Por causa disso vivemos um tempo de confronto. Em um sentido, somos empurrados para o aberto das linguagens, para o amplo horizonte onde outros povos, outras vidas, outras almas e outras vozes nos acossam com as reminiscências antigas, de um tempo de unidade. Noutro sentido, somos levados a afundar em direção ao interior de nossos próprios idiomas. Somos empurrados a um mergulho profundo em uma selva aquosa de raízes que nos fixam a um lugar, a um povo, a uma época, a um pedaço decomposto da família humana.

Em relação a língua, eu sou do time dos promíscuos. Se, para mim, o português é uma necessidade, outros idiomas acenam sempre com o sedutor convite da possibilidade. Labuto há alguns anos com o inglês, o alemão, o francês e de vez em quando me atrevo a flertar com o hebraico e o grego. Não porque queira acumular algum tipo de ganho social com isso, mas porque me sinto mais livre, mais humano, mais solto quando entendo um idioma no qual não fui gestado.

Desde um dia em 1995, quando estava em Saqsaywaman, na cidade de Cuzco, e perdi a oportunidade de estreitar meu contato com uma norte-americana linda, nascida no Havaí e que parecia tentar comigo algo mais profundo que apenas a troca natural de fluidos corporais, eu me rebelei furiosamente contra qualquer tipo de monoglotia militante.
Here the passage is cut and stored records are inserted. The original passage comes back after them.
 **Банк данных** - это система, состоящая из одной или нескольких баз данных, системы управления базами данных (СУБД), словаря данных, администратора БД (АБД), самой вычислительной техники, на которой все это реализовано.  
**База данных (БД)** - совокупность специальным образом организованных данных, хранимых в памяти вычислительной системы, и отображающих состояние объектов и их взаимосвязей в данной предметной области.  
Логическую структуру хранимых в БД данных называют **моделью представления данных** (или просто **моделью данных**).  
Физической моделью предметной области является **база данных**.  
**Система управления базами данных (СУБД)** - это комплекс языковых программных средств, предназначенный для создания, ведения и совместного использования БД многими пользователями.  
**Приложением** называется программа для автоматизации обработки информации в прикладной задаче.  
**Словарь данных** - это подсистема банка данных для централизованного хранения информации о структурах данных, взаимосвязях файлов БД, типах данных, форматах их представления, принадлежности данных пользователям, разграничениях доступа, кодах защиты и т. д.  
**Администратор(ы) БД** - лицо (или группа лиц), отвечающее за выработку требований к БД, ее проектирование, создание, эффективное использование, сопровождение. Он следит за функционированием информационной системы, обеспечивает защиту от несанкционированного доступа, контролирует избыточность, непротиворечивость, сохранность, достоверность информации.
Quinze anos depois, eu tenho que admitir que, por mais que eu entenda, fale, leia e escreva em um punhado de idiomas, estou ainda condenado ao português. Só não sei se é a substância branca, a cinza, ou a verde com bolinhas violeta que faz com que meu cérebro se prenda a essa língua mestiça que constituiu meu pensamento e que delimitou também os horizontes do meu mundo.

O fato de ter sido criado em uma comunidade linguística unificada determina muito quem eu sou. O esforço para se libertar do peso dessa determinação é um tipo particular de desespero, semelhante ao heroísmo inconsequente de Aquiles ou à obsessão suicida de Ahab perseguindo Moby Dick.

Meu português anda tão misturado comigo que eu já não sei se eu sou eu mesmo ou uma simples ficção de meu idioma. Vezes eu me irrito com ele... me enervo com essa complexidade de regras ortográficas sem sentido que se constituem em um verdadeiro inferno linguístico para um disléxico como eu. Vezes eu me encanto, quando consigo, em meio a um exercício de êxtase, sair de meu próprio idioma e ouvir a fala de meus conterrâneos sem entender o significado das suas palavras.

Esse é um joguinho esquizoide sem futuro que de vez em quando eu gosto de jogar e que me serve quando estou profundamente emputecido com algum congestionamento verbal que o português impõe ao meu texto. Gosto de sair de meu idioma só para poder voltar a ele depois, como um filho que retorna de uma noite de cachaça com os amigos para o conforto da casa da mãe, para curar a ressaca de seus excessos.

Nos últimos anos de minha vida estranha, ando me fiando na certeza de que não tenho uma alma só. De que minhas partes estão divididas, espalhadas por lugares cujo nome eu não sei, por tempos que eu não sei o quando. Talvez esse seja meu karma, minha herança, meu destino, minhas circunstâncias. Talvez essa sensação de exílio, essa impressão de mestiçagem seja muito mais um presente da minha língua do que um dado qualquer, quantificavel em alguns dos infinitos labirintos de meus genes. Quem sabe nessa língua não esteja contida uma ponte que me leve de volta, um dia, à casa de minha própria humanidade.